> [Instructions for the task]: Tally up the lines below containing the string "domain", then write the number alone.

> [Recorded information]:
= Beginning of Section =
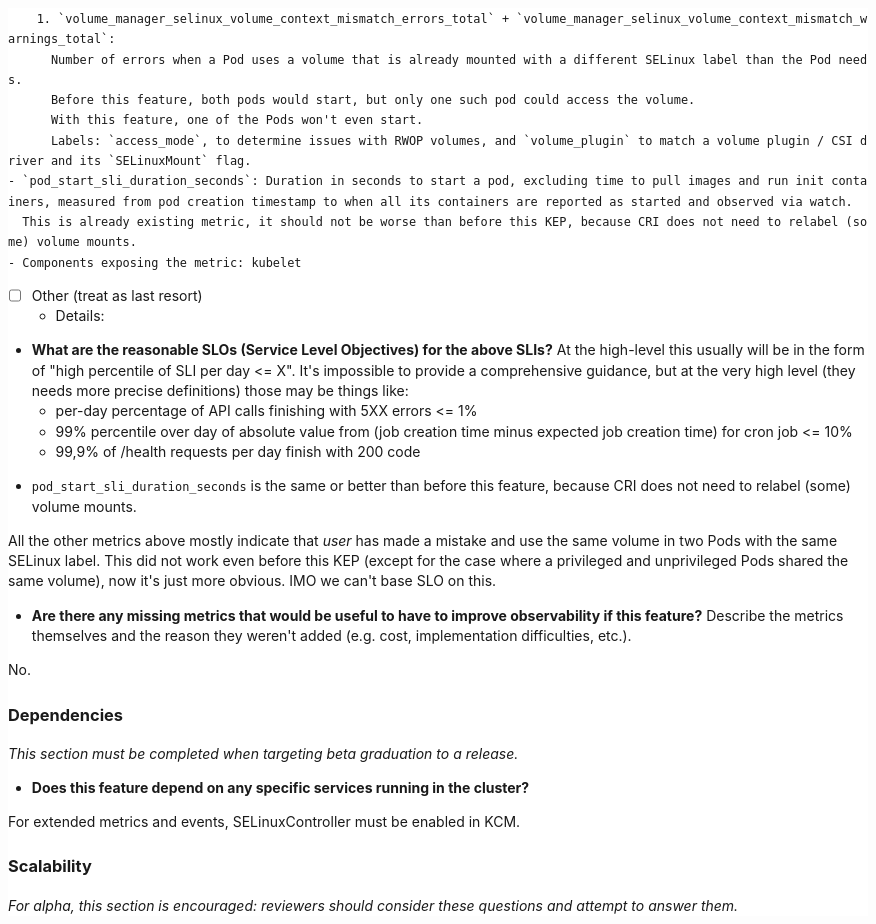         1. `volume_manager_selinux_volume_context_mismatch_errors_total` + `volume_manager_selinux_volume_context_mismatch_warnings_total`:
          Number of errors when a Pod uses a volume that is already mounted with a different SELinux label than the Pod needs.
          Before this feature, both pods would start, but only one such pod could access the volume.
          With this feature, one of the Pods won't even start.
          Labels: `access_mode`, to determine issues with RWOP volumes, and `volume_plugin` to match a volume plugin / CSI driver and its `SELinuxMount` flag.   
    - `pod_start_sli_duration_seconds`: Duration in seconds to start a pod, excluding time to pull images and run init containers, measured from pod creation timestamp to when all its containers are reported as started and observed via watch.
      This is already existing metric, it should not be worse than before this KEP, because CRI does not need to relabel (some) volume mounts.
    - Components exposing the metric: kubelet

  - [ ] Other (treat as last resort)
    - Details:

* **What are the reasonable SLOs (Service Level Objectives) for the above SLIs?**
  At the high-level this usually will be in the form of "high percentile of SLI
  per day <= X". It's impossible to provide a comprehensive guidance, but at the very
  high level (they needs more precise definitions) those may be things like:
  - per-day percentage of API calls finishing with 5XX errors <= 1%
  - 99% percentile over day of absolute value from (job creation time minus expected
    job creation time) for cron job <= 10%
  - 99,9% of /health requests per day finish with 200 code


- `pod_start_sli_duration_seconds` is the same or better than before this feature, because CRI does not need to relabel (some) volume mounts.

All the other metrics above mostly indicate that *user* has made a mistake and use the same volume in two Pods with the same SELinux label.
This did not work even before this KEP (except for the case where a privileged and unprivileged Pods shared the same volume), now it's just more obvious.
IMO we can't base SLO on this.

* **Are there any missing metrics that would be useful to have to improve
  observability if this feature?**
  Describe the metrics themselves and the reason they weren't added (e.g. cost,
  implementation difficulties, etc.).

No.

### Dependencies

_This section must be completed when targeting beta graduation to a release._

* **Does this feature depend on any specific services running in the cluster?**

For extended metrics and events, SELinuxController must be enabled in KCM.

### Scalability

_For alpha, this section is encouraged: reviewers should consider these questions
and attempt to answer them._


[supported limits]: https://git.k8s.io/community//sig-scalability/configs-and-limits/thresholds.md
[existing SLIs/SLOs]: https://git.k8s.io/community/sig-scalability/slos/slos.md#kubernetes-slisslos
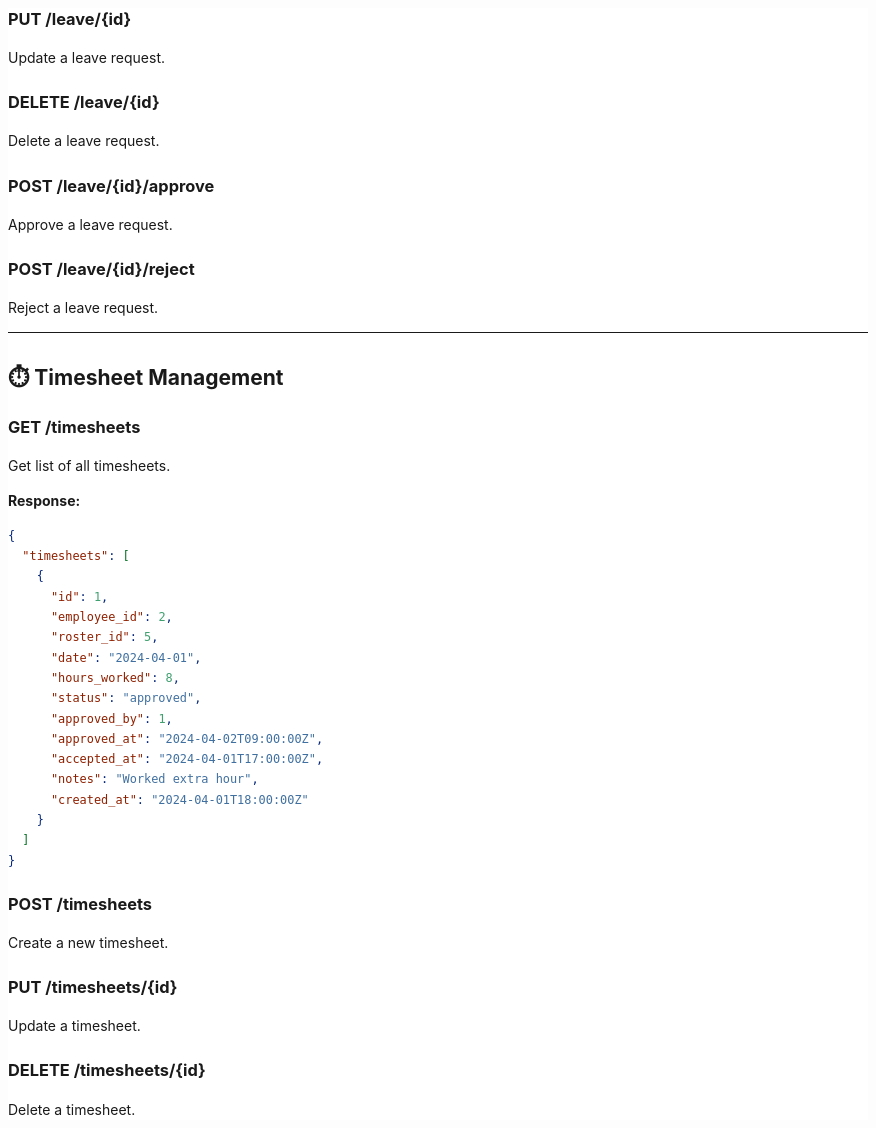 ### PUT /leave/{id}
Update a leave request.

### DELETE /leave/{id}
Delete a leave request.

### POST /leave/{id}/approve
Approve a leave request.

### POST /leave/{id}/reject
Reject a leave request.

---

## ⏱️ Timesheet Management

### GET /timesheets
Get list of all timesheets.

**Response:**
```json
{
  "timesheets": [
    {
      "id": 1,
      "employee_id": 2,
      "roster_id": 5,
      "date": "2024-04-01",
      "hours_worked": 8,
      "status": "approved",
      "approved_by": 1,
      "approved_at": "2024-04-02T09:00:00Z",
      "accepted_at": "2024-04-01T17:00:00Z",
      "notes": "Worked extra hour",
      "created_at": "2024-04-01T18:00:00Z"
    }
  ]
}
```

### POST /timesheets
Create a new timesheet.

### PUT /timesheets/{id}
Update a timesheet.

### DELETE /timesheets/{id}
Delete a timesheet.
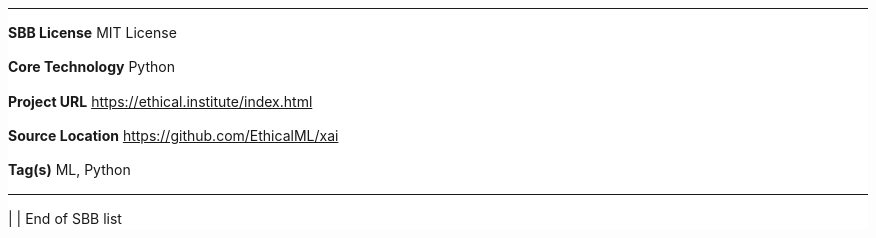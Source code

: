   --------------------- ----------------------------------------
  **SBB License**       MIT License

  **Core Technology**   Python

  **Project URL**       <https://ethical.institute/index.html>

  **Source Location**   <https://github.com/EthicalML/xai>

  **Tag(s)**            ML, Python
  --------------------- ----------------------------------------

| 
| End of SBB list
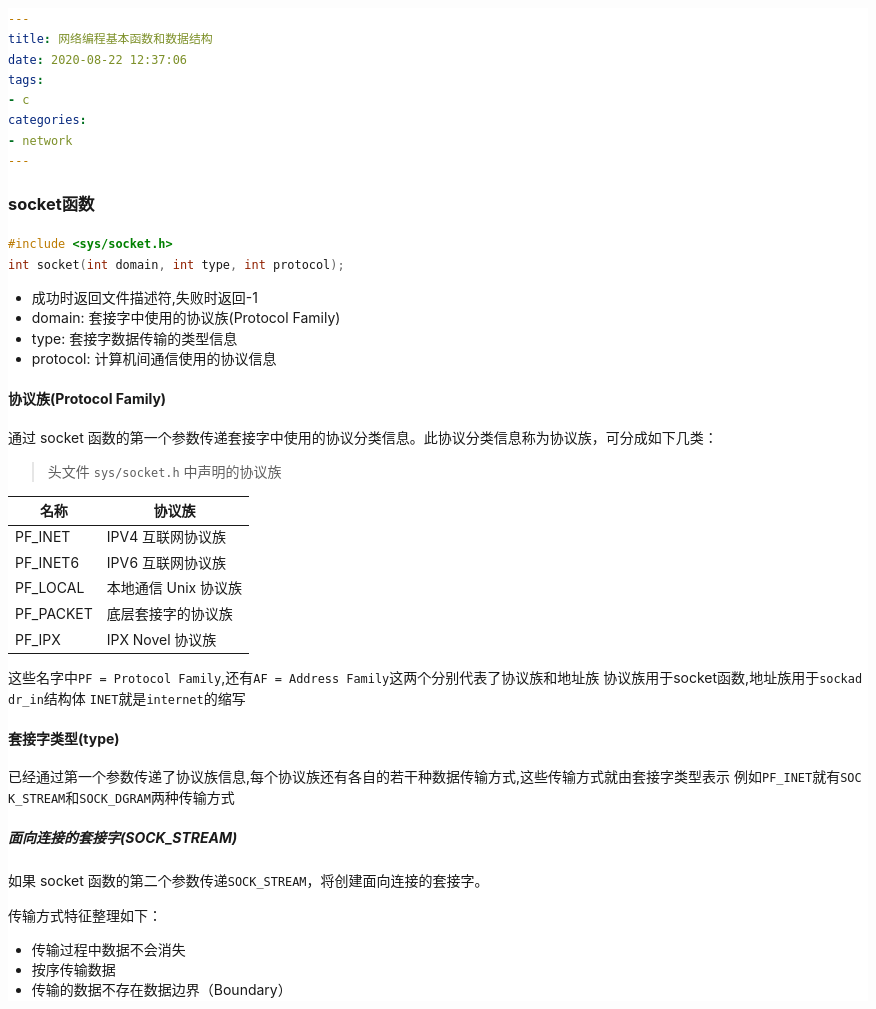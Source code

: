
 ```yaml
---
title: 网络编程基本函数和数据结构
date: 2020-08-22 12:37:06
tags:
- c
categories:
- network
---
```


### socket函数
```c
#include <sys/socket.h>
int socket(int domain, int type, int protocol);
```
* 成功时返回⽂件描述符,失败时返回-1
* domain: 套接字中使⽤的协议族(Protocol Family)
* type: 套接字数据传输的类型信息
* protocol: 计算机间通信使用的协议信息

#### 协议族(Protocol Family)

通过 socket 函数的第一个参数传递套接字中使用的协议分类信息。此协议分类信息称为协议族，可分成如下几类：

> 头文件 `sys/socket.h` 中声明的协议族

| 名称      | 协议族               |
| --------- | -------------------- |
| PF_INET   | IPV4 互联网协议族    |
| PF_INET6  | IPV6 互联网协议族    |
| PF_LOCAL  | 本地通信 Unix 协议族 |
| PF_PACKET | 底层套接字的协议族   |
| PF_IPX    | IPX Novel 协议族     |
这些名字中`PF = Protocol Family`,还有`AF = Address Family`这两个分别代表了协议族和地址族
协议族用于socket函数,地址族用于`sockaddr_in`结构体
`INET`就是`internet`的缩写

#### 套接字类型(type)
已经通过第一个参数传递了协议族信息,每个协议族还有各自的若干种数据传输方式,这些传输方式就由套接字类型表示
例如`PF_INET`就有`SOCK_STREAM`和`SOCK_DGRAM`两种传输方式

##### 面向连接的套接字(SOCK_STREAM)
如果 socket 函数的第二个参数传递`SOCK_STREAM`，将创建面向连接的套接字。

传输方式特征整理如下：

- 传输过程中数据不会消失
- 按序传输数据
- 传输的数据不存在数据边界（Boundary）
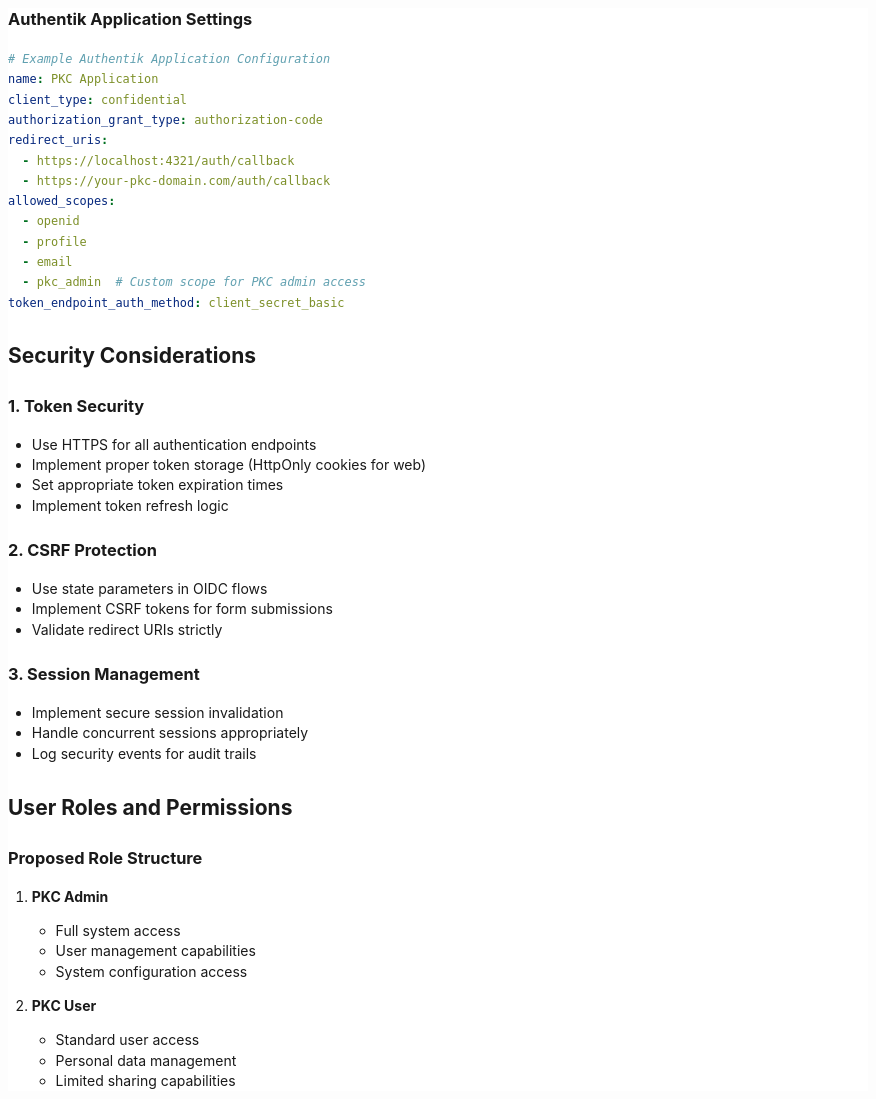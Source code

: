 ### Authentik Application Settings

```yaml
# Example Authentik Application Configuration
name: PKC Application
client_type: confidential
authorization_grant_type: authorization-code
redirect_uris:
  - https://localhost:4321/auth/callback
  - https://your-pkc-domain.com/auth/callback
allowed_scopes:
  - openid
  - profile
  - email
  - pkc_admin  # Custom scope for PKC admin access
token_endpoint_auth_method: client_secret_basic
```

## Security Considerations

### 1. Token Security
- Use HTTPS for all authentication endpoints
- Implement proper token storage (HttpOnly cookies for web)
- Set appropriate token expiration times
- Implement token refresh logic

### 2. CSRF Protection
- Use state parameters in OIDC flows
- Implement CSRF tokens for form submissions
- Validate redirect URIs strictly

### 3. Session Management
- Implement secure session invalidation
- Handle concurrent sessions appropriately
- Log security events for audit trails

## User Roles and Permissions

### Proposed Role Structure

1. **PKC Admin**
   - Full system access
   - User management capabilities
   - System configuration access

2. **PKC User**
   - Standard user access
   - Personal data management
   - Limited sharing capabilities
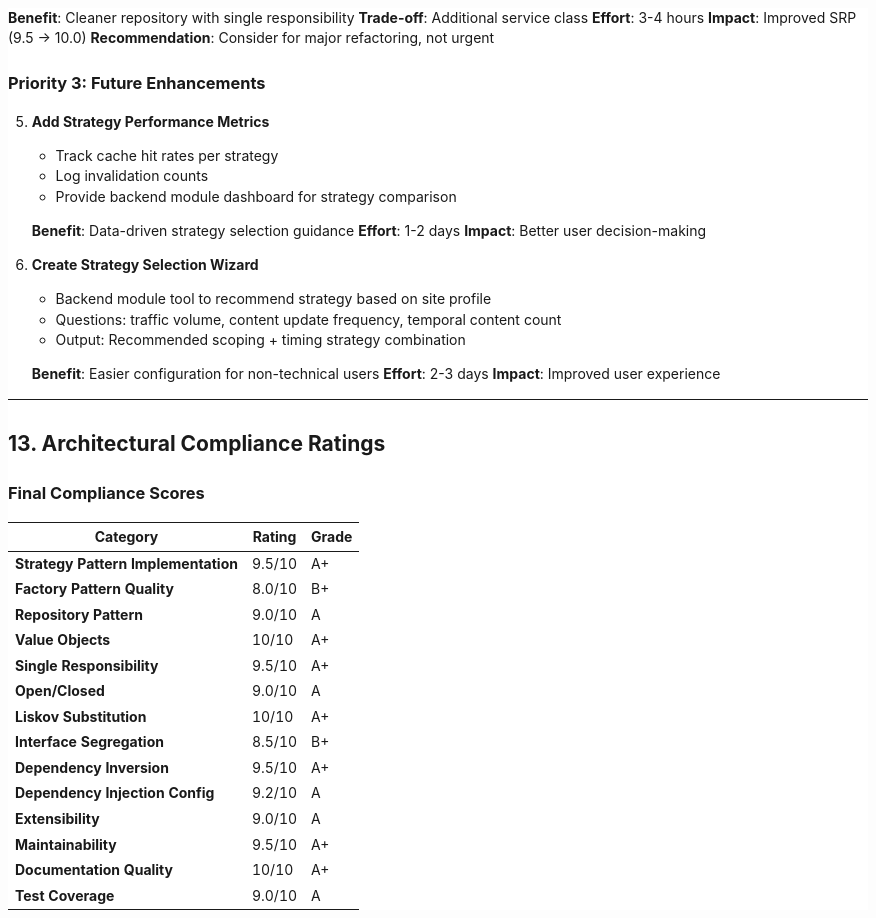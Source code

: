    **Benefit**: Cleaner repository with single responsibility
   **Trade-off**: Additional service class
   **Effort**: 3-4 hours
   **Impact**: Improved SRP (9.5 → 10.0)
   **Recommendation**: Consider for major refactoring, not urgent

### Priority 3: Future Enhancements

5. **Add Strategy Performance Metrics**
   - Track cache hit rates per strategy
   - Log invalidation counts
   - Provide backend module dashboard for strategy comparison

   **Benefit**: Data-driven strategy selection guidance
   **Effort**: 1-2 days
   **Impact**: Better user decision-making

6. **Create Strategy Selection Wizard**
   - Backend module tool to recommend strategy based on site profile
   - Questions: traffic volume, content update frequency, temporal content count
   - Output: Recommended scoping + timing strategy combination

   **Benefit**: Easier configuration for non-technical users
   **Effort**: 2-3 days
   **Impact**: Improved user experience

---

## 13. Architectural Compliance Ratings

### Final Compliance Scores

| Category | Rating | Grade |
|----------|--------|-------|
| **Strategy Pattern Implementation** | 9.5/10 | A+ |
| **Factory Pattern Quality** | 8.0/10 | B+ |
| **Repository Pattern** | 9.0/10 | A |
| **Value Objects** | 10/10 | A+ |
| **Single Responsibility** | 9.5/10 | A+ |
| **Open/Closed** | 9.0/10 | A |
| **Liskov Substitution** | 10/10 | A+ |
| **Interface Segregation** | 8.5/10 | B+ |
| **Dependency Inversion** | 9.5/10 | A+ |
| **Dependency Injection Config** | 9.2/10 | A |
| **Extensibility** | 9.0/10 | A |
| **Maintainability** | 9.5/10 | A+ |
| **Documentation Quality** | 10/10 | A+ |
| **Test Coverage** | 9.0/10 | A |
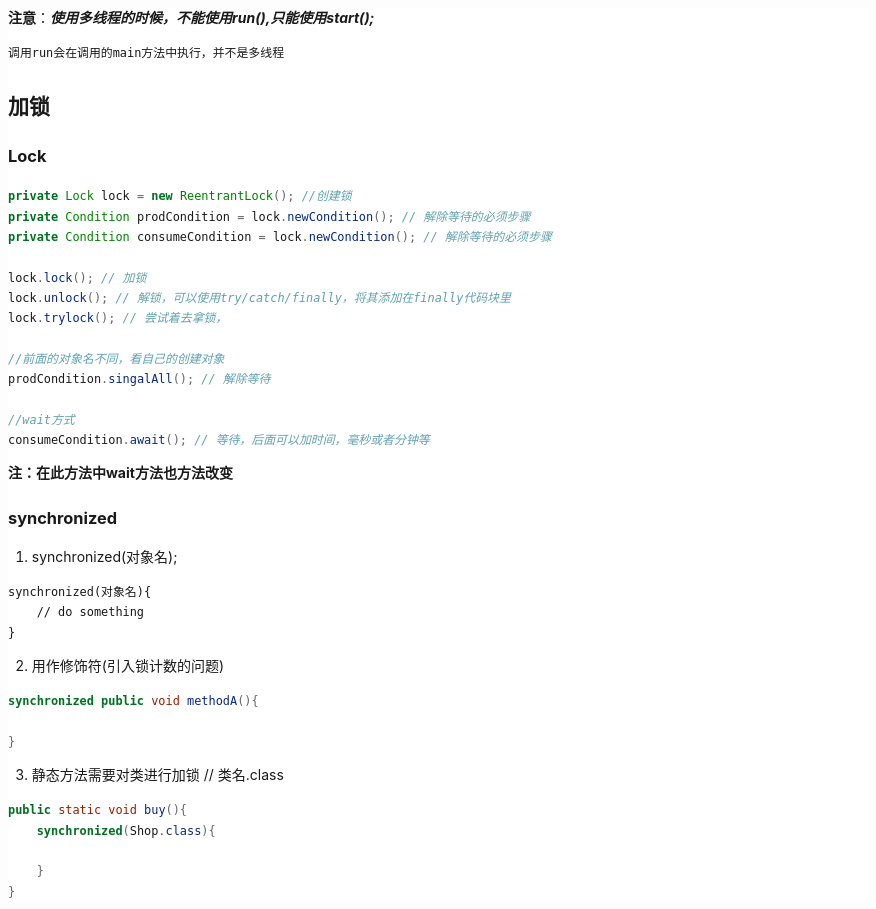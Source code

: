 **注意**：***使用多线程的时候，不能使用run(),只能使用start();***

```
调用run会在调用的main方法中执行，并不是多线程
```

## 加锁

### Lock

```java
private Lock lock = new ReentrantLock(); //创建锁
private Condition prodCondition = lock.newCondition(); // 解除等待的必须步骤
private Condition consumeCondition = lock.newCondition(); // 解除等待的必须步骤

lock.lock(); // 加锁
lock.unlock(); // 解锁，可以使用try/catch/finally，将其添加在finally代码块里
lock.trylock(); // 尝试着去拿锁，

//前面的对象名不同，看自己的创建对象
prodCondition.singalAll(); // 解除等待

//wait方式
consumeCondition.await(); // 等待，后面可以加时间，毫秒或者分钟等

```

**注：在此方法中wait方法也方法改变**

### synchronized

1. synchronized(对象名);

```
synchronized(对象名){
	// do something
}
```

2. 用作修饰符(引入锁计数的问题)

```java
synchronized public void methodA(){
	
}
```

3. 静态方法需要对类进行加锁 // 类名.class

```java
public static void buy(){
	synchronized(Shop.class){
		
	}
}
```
= End of Section =
> [The completed task]: 3